## WORK REQUEST
Please reproduce the entries exactly, skipping each picture.
(EXERCISE INPUTS)
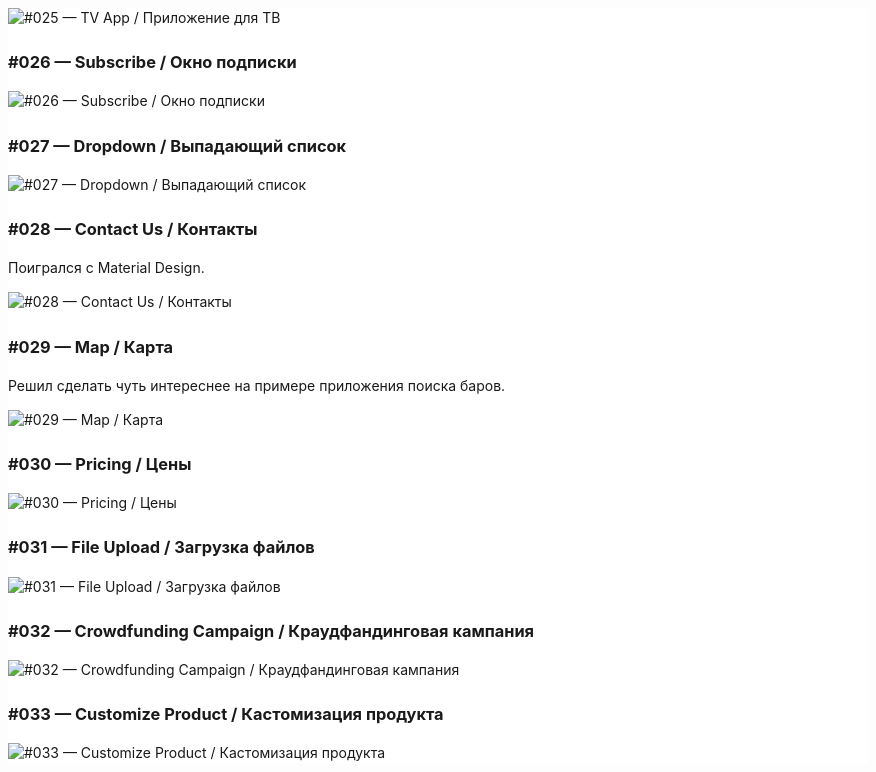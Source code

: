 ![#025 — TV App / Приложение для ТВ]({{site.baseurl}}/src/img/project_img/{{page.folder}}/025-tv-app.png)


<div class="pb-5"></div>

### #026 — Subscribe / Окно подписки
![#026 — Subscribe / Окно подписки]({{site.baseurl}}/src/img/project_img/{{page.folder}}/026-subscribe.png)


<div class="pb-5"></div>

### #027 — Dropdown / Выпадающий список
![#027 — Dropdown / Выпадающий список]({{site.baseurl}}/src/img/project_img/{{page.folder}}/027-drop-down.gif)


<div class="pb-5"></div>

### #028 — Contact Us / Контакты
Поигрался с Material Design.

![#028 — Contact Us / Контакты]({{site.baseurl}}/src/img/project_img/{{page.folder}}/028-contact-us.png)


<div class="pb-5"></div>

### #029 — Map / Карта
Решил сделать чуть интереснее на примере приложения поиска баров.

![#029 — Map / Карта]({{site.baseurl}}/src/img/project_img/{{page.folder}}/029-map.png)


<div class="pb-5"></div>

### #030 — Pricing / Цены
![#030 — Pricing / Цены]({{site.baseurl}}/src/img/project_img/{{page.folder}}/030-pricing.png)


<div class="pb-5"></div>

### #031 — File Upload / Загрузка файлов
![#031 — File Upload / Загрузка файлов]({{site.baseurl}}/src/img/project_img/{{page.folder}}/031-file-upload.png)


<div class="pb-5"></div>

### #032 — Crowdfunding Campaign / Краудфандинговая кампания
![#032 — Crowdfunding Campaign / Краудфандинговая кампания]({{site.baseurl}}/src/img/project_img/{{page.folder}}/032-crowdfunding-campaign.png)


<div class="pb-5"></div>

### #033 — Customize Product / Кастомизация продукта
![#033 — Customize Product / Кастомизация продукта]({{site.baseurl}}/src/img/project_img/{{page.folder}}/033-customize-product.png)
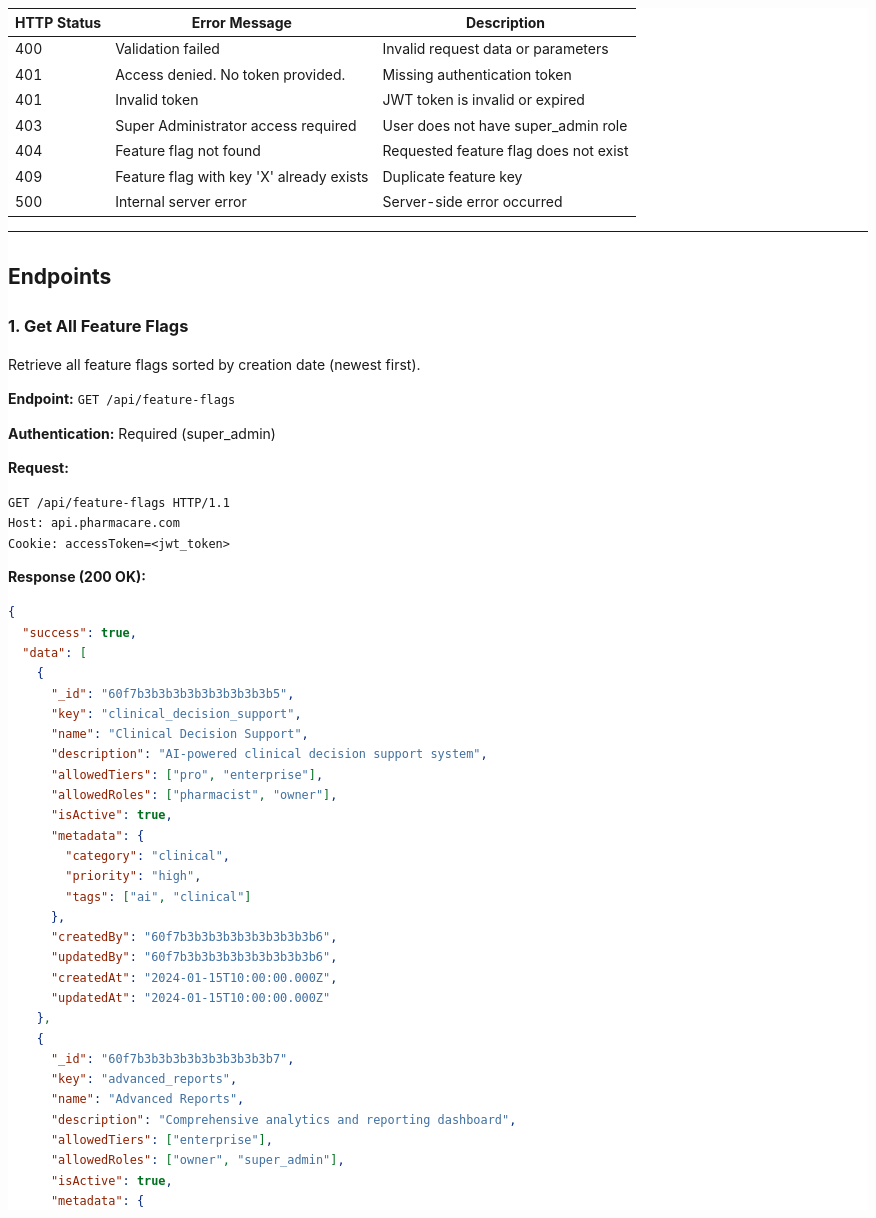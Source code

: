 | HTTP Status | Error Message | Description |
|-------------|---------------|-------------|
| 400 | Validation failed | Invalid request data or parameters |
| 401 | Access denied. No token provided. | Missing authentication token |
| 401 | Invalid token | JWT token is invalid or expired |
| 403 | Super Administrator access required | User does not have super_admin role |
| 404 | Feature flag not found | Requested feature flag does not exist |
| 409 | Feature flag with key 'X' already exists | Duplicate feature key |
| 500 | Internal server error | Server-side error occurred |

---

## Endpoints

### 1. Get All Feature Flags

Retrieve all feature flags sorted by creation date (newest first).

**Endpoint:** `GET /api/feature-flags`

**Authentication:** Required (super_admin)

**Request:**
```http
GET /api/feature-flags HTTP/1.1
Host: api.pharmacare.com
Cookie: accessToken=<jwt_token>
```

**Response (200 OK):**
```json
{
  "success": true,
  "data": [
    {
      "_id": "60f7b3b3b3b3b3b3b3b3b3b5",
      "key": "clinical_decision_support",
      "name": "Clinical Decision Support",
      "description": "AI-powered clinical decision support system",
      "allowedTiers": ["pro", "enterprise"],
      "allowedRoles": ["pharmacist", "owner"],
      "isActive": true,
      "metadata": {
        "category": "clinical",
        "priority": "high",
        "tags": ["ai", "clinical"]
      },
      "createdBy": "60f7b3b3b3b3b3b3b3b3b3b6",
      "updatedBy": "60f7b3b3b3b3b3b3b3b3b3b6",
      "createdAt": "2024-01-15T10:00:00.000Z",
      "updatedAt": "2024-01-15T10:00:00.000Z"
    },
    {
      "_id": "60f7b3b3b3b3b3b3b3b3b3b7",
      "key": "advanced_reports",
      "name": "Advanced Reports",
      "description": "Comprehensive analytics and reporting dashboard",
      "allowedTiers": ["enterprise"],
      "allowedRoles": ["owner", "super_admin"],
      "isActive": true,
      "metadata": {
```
(End EXERCISE INPUTS)
## SOLUTION
Source code

: ![#025 — TV App / Приложение для ТВ]({{site.baseurl}}/src/img/project_img/{{page.folder}}/025-tv-app.png)


<div class="pb-5"></div>

### #026 — Subscribe / Окно подписки
![#026 — Subscribe / Окно подписки]({{site.baseurl}}/src/img/project_img/{{page.folder}}/026-subscribe.png)


<div class="pb-5"></div>

### #027 — Dropdown / Выпадающий список
![#027 — Dropdown / Выпадающий список]({{site.baseurl}}/src/img/project_img/{{page.folder}}/027-drop-down.gif)


<div class="pb-5"></div>

### #028 — Contact Us / Контакты
Поигрался с Material Design.

![#028 — Contact Us / Контакты]({{site.baseurl}}/src/img/project_img/{{page.folder}}/028-contact-us.png)


<div class="pb-5"></div>

### #029 — Map / Карта
Решил сделать чуть интереснее на примере приложения поиска баров.

![#029 — Map / Карта]({{site.baseurl}}/src/img/project_img/{{page.folder}}/029-map.png)


<div class="pb-5"></div>

### #030 — Pricing / Цены
![#030 — Pricing / Цены]({{site.baseurl}}/src/img/project_img/{{page.folder}}/030-pricing.png)


<div class="pb-5"></div>

### #031 — File Upload / Загрузка файлов
![#031 — File Upload / Загрузка файлов]({{site.baseurl}}/src/img/project_img/{{page.folder}}/031-file-upload.png)


<div class="pb-5"></div>

### #032 — Crowdfunding Campaign / Краудфандинговая кампания
![#032 — Crowdfunding Campaign / Краудфандинговая кампания]({{site.baseurl}}/src/img/project_img/{{page.folder}}/032-crowdfunding-campaign.png)


<div class="pb-5"></div>

### #033 — Customize Product / Кастомизация продукта
![#033 — Customize Product / Кастомизация продукта]({{site.baseurl}}/src/img/project_img/{{page.folder}}/033-customize-product.png)
Source code

: | HTTP Status | Error Message | Description |
|-------------|---------------|-------------|
| 400 | Validation failed | Invalid request data or parameters |
| 401 | Access denied. No token provided. | Missing authentication token |
| 401 | Invalid token | JWT token is invalid or expired |
| 403 | Super Administrator access required | User does not have super_admin role |
| 404 | Feature flag not found | Requested feature flag does not exist |
| 409 | Feature flag with key 'X' already exists | Duplicate feature key |
| 500 | Internal server error | Server-side error occurred |

---

## Endpoints

### 1. Get All Feature Flags

Retrieve all feature flags sorted by creation date (newest first).

**Endpoint:** `GET /api/feature-flags`

**Authentication:** Required (super_admin)

**Request:**
```http
GET /api/feature-flags HTTP/1.1
Host: api.pharmacare.com
Cookie: accessToken=<jwt_token>
```

**Response (200 OK):**
```json
{
  "success": true,
  "data": [
    {
      "_id": "60f7b3b3b3b3b3b3b3b3b3b5",
      "key": "clinical_decision_support",
      "name": "Clinical Decision Support",
      "description": "AI-powered clinical decision support system",
      "allowedTiers": ["pro", "enterprise"],
      "allowedRoles": ["pharmacist", "owner"],
      "isActive": true,
      "metadata": {
        "category": "clinical",
        "priority": "high",
        "tags": ["ai", "clinical"]
      },
      "createdBy": "60f7b3b3b3b3b3b3b3b3b3b6",
      "updatedBy": "60f7b3b3b3b3b3b3b3b3b3b6",
      "createdAt": "2024-01-15T10:00:00.000Z",
      "updatedAt": "2024-01-15T10:00:00.000Z"
    },
    {
      "_id": "60f7b3b3b3b3b3b3b3b3b3b7",
      "key": "advanced_reports",
      "name": "Advanced Reports",
      "description": "Comprehensive analytics and reporting dashboard",
      "allowedTiers": ["enterprise"],
      "allowedRoles": ["owner", "super_admin"],
      "isActive": true,
      "metadata": {
```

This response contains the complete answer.